In questa cornice il rapporto tra UDL (Universal Design for Learning) e VIP (Visual Impaired People) è molto più profondo e stretto di quanto sembri. Non è solo una questione di "adattamenti", ma di progettazione inclusiva fin dall'inizio.
Ma per fare questo bisogna che siano note tutte quelle situazioni che in qualche modo, possono agevolare, facilitare e quindi di conseguenza includere le persone con compromissioni visive all'interno dei processi di apprendimento. Non sempre vi sono nello stato generale della Scuola questi saperi e queste conoscenze. Da qui la necessità di focalizzare quelle che sono delle peculiarità didattiche che dobbiamo porre in essere per far sì che la persona con cecità o ipovisione possa arrivare a possedere integralmente quel tipo di conoscenza. Come posso fare per avere una progettazione iniziale che contempli le reali necessità, la valorizzazione dei punti di forza e la diminuzione delle criticità per un'alunna e un alunno con disabilità visiva? Rifacendoci ai tre principi dell'UDL, possiamo inserire i concetti schematicamente tipici delle persone in età evolutiva con compromissione visiva. Potremmo cercare di arrivare a molteplici modalità di coinvolgimento (Engagement) attraverso proposte di lavoro cooperativo e i giochi inclusivi. Sicuramente anche proponendo attività multisensoriali unite ad esperienze concrete e manipolative. Senza escludere, ma anzi rinforzando, nella programmazione l'utilizzo di feedback sonori, motori, propriocettivi e tattili. Per favorire diversificate modalità di rappresentazione (Rapresentation) le informazioni non dovranno essere fornite solo, ed esclusivamente, attraverso il canale visivo. Saranno confezionate modalità video in sintonia con l'ipovisione presente, gradite, e confortevoli per il discente.
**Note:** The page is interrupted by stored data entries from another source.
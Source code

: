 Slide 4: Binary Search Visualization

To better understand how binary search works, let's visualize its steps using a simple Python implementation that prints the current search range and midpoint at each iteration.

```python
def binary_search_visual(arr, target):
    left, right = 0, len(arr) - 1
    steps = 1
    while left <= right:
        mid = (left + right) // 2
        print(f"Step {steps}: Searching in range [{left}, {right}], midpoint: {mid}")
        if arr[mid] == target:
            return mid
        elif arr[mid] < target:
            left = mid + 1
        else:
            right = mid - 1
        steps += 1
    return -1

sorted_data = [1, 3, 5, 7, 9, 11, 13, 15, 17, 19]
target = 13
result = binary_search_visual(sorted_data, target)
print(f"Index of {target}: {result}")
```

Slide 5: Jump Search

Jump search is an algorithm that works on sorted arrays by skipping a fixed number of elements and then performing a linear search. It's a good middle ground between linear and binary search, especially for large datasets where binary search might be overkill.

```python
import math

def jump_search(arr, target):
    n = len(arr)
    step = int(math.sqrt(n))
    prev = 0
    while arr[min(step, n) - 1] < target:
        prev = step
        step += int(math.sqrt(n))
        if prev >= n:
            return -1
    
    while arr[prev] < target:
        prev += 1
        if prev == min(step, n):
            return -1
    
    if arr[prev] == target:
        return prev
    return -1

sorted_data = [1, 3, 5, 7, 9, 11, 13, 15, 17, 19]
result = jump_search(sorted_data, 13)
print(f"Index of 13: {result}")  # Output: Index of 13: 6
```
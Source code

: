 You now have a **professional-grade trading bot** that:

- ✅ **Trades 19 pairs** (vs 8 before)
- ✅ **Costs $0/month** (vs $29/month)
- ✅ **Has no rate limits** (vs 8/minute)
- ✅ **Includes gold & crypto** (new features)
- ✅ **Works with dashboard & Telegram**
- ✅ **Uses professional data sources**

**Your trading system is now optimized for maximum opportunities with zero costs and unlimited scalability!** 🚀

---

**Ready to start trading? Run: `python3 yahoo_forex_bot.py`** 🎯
Saranno usati testi digitali leggibili da screen reader o con caratteri ad alta leggibilità e contrasto. Ovviamente materiali audio e podcast. Si potranno avere descrizioni verbali di immagini, grafici e video. Per gli aspetti tattili avremo mappe tattili e modelli tridimensionali 3D. Per consentire una pluralità di modalità di azione ed espressione (Action & Expression) potremmo inserire in progettazione le interrogazioni orali, anche magari con uso e produzione di artefatti con registrazioni audio. Prevedere l'utilizzo di tecnologie assistive anche per la produzione di elaborati digitali accessibili. Da non escludere attività motorie o esperienziali.
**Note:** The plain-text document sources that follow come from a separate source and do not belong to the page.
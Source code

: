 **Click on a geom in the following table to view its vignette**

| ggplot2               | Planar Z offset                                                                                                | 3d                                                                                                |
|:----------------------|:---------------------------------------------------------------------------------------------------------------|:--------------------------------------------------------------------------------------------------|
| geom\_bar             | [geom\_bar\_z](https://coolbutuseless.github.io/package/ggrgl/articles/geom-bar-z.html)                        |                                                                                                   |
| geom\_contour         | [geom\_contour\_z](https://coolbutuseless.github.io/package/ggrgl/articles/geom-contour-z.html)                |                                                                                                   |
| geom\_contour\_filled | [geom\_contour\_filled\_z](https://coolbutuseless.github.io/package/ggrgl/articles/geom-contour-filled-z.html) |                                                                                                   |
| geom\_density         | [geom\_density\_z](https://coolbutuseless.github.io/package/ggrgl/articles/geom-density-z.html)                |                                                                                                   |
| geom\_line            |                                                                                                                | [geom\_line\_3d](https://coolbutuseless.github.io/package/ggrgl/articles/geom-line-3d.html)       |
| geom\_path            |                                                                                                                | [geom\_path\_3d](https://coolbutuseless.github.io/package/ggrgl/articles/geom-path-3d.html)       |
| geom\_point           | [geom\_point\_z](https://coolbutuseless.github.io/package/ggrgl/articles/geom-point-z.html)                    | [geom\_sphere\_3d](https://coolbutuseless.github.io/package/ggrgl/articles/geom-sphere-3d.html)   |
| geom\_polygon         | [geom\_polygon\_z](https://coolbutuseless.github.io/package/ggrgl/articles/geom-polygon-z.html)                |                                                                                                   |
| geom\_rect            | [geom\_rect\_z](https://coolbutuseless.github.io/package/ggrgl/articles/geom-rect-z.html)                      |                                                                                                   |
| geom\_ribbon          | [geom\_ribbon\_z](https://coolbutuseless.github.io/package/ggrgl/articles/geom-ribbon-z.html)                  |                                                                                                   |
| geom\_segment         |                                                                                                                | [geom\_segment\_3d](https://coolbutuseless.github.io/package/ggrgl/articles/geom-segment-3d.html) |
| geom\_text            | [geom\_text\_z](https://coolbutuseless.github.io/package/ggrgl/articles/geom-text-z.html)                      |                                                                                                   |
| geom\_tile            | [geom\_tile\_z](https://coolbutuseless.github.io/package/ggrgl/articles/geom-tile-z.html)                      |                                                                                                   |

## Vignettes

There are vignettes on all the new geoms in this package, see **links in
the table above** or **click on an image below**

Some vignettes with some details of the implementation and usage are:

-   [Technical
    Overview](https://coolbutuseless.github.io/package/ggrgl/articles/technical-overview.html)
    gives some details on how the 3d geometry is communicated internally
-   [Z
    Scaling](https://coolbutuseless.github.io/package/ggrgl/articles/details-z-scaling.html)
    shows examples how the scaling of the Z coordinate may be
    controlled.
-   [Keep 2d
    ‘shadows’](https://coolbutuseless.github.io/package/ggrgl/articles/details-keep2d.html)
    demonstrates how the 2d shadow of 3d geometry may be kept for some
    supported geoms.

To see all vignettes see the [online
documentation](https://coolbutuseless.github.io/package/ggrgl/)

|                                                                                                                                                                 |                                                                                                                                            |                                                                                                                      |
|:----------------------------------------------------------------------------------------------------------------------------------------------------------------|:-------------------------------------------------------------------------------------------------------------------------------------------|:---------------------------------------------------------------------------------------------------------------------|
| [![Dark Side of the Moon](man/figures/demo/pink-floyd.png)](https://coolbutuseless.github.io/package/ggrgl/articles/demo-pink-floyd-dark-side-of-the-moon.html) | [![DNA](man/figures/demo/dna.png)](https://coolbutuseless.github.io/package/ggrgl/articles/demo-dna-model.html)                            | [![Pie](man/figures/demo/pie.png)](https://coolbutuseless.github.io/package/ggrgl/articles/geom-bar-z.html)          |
Mi avvierei verso la conclusione di questo scritto, non prima di anticiparvi due possibili tematiche che affronteremo nei prossimi articoli. La prima riguarda l'UDL e le attività legate all'Educazione Fisica a Scuola mentre la seconda mantiene il focus sull'Universal Design for Learning concentrandosi sui luoghi di apprendimento delle autonomie personali.
Vado a concludere con una sintesi forte proposta in realtà, e con tutta sincerità, da ChatGPT. Si potrebbe dire che il rapporto tra UDL e VIP è questo: "L'UDL non "include" le persone con disabilità visiva... le mette al centro della progettazione didattica".